The software solution was hammered out, as usual in these types of projects, through the extensive customization of an "off-the-shelf" software product (ignoring the ill-effects of the Barnaclization of Systems), and the resulting system was thrown into production so that the reductions in pay specialists could be realized in line with the business case. But then reality reared its often ugly head and the shortcomings with the system, and indeed the entire concept, exploded into view. Hugs and handshakes ensured once again, but this time only on the side of the system integrators and consultancies - who would now be paid hundreds of millions of dollars more to first fix and then, in all likelihood, replace the phoenix system. On the customer side, the ill-consequences of childish naïveté begin to be felt as bureaucrats scramble to reassemble the pay specialists that they had only recently released and politicians spin tales about how the next tsunami of spending will make everything well. Rest assured that the cycle will repeat, making the "phoenix" name painfully appropriate.

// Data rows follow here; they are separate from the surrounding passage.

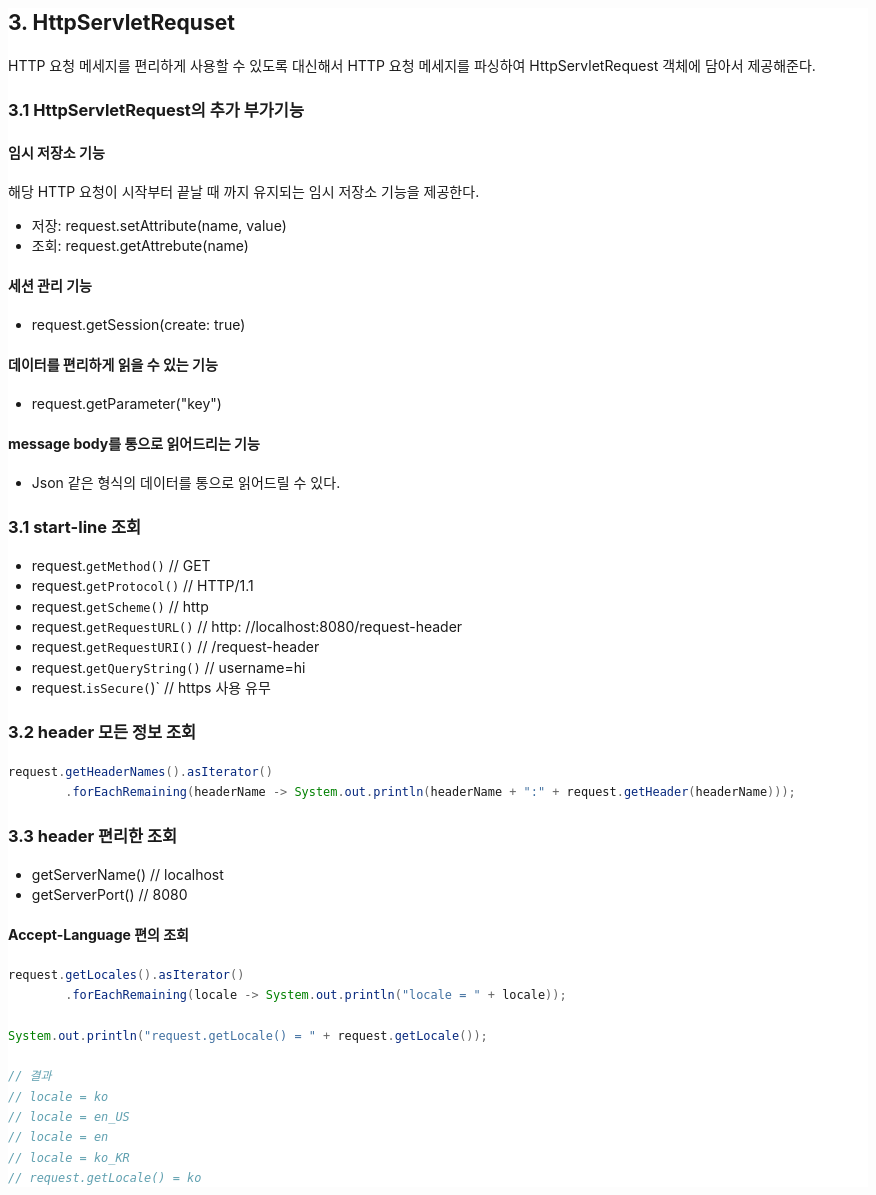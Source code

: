 ## 3. HttpServletRequset
HTTP 요청 메세지를 편리하게 사용할 수 있도록 대신해서 HTTP 요청 메세지를 파싱하여 HttpServletRequest 객체에 담아서 제공해준다.

### 3.1 HttpServletRequest의 추가 부가기능

#### 임시 저장소 기능
해당 HTTP 요청이 시작부터 끝날 때 까지 유지되는 임시 저장소 기능을 제공한다.
- 저장: request.setAttribute(name, value)
- 조회: request.getAttrebute(name)

#### 세션 관리 기능
- request.getSession(create: true)

#### 데이터를 편리하게 읽을 수 있는 기능
- request.getParameter("key")

#### message body를 통으로 읽어드리는 기능
- Json 같은 형식의 데이터를 통으로 읽어드릴 수 있다.

### 3.1 start-line 조회
- request.`getMethod()`      // GET
- request.`getProtocol()`    // HTTP/1.1
- request.`getScheme()`      // http
- request.`getRequestURL()`  // http: //localhost:8080/request-header
- request.`getRequestURI()`  // /request-header
- request.`getQueryString()` // username=hi
- request.`isSecure(`)`      // https 사용 유무

### 3.2 header 모든 정보 조회
```java
request.getHeaderNames().asIterator()
        .forEachRemaining(headerName -> System.out.println(headerName + ":" + request.getHeader(headerName)));
```

### 3.3 header 편리한 조회
- getServerName() // localhost
- getServerPort() // 8080

#### Accept-Language 편의 조회
```java
request.getLocales().asIterator()
        .forEachRemaining(locale -> System.out.println("locale = " + locale));

System.out.println("request.getLocale() = " + request.getLocale());

// 결과
// locale = ko
// locale = en_US
// locale = en
// locale = ko_KR
// request.getLocale() = ko
```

So what does all this tell us about the content of systems? As I have elaborated upon elsewhere, content is the substratum of communication, the physical representation of what we are saying - including what we have negotiated, and what we are designing, planning, and justifying. Within complex software systems, the content that is really important is not so much the "end user documentation and training materials", important as they may be, but rather the exposition of how the system will work. This exposition will ideally done with a precision, formality, and completeness that will allow the "system" to operate in a variety of ways - including through different software implementations and, most importantly, through a complex interaction between people (who will be knowledgeable and held genuinely accountable) and automation that can actually handle, and evolve to efficiently expedite, situations of unlimited capriciousness and complexity.

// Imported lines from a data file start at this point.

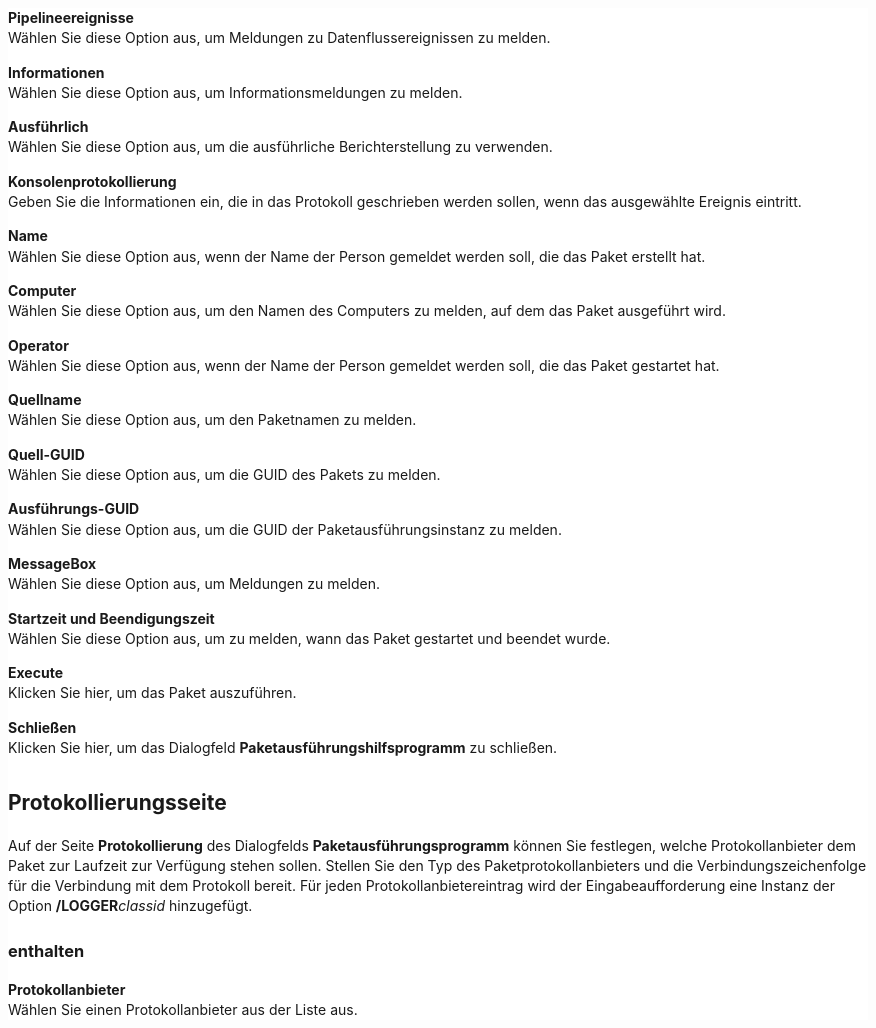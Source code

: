  **Pipelineereignisse**  
 Wählen Sie diese Option aus, um Meldungen zu Datenflussereignissen zu melden.  
  
 **Informationen**  
 Wählen Sie diese Option aus, um Informationsmeldungen zu melden.  
  
 **Ausführlich**  
 Wählen Sie diese Option aus, um die ausführliche Berichterstellung zu verwenden.  
  
 **Konsolenprotokollierung**  
 Geben Sie die Informationen ein, die in das Protokoll geschrieben werden sollen, wenn das ausgewählte Ereignis eintritt.  
  
 **Name**  
 Wählen Sie diese Option aus, wenn der Name der Person gemeldet werden soll, die das Paket erstellt hat.  
  
 **Computer**  
 Wählen Sie diese Option aus, um den Namen des Computers zu melden, auf dem das Paket ausgeführt wird.  
  
 **Operator**  
 Wählen Sie diese Option aus, wenn der Name der Person gemeldet werden soll, die das Paket gestartet hat.  
  
 **Quellname**  
 Wählen Sie diese Option aus, um den Paketnamen zu melden.  
  
 **Quell-GUID**  
 Wählen Sie diese Option aus, um die GUID des Pakets zu melden.  
  
 **Ausführungs-GUID**  
 Wählen Sie diese Option aus, um die GUID der Paketausführungsinstanz zu melden.  
  
 **MessageBox**  
 Wählen Sie diese Option aus, um Meldungen zu melden.  
  
 **Startzeit und Beendigungszeit**  
 Wählen Sie diese Option aus, um zu melden, wann das Paket gestartet und beendet wurde.  
  
 **Execute**  
 Klicken Sie hier, um das Paket auszuführen.  
  
 **Schließen**  
 Klicken Sie hier, um das Dialogfeld **Paketausführungshilfsprogramm** zu schließen.  
  
## <a name="logging-page"></a>Protokollierungsseite  
 Auf der Seite **Protokollierung** des Dialogfelds **Paketausführungsprogramm** können Sie festlegen, welche Protokollanbieter dem Paket zur Laufzeit zur Verfügung stehen sollen. Stellen Sie den Typ des Paketprotokollanbieters und die Verbindungszeichenfolge für die Verbindung mit dem Protokoll bereit. Für jeden Protokollanbietereintrag wird der Eingabeaufforderung eine Instanz der Option **/LOGGER***classid* hinzugefügt.  
  
### <a name="options"></a>enthalten  
 **Protokollanbieter**  
 Wählen Sie einen Protokollanbieter aus der Liste aus.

Where content is understood as the lingua franca underpinning systems, and not merely its public face, we can start to envision, design, implement, and evolve genuinely sustainable systems - ones that work with and build upon, instead of wishing away, institutional and individual responsibility. Needless to say this would be unpopular and unwelcome as it would limit the ability of customers to eschew their accountability and for integrators and consultancies to convert the dead weight of ignorance into financial gold. Maybe this helps to explain why content, and content technologies, have historically been such a hard sell - promoting as they do a grounded approach that tries to end, instead of fuelling, the destructive cycle of the phoenix.